### REQUIRED ACTION
Set down, word for word, each line from the top of the data through the line that has "optimization: maximizing the"; omit every picture.
======== LISTED ENTRIES ========
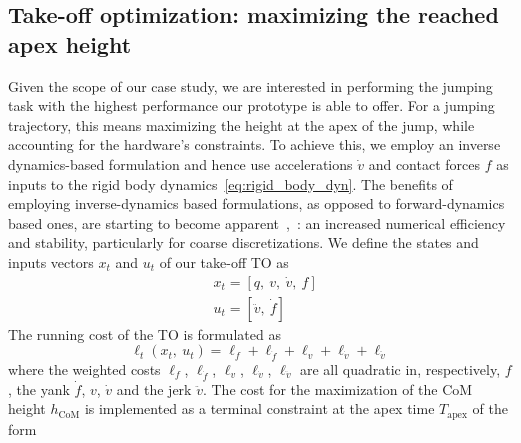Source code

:\subsection{Take-off optimization: maximizing the reached apex height}\label{subsec:takeoff_opt}
Given the scope of our case study, we are interested in performing the jumping task with the highest performance our prototype is able to offer. For a jumping trajectory, this means maximizing the height at the apex of the jump, while accounting for the hardware's constraints. To achieve this, we employ an inverse dynamics-based formulation and hence use accelerations $\dot{v}$ and contact forces $f$ as inputs to the rigid body dynamics~\eqref{eq:rigid_body_dyn}. The benefits of employing inverse-dynamics based formulations, as opposed to forward-dynamics based ones, are starting to become apparent~\cite{to::ferrolho2021inverse},~\cite{to::mastalli2022inverse}: an increased numerical efficiency and stability, particularly for coarse discretizations. We define the states and inputs vectors $x_t$ and $u_t$ of  our take-off TO as
\begin{eqnarray}
&x_t = \left[q,~v,~\dot{v},~f\right]\label{eq:states_takeoff_opt}\\
&u_t = \left[\ddot{v},~\dot{f}\right]\label{eq:inputs_takeoff_opt}
\end{eqnarray}
The running cost of the TO is formulated as
\begin{dmath}\label{eq:takeoff_running_cost}
    \ell_{t}(x_t,~u_t) = \ell_f + \ell_{\dot{f}} + \ell_{v} +  \ell_{\dot{v}} + \ell_{\ddot{v}}
\end{dmath}
where the weighted costs $\ell_{f}$, $\ell_{\dot{f}}$, $\ell_{v}$, $\ell_{\dot{v}}$, $\ell_{\ddot{v}}$ are all quadratic in, respectively, $f$, the yank $\dot{f}$, $v$, $\dot{v}$ and the jerk $\ddot{v}$. 
The cost for the maximization of the CoM height $h_{\mathrm{CoM}}$ is implemented as a terminal constraint at the apex time $T_{\mathrm{apex}}$ of the form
========
### RESULT FOR THIS EXERCISE
Source code

:\subsection{Take-off optimization: maximizing the reached apex height}\label{subsec:takeoff_opt}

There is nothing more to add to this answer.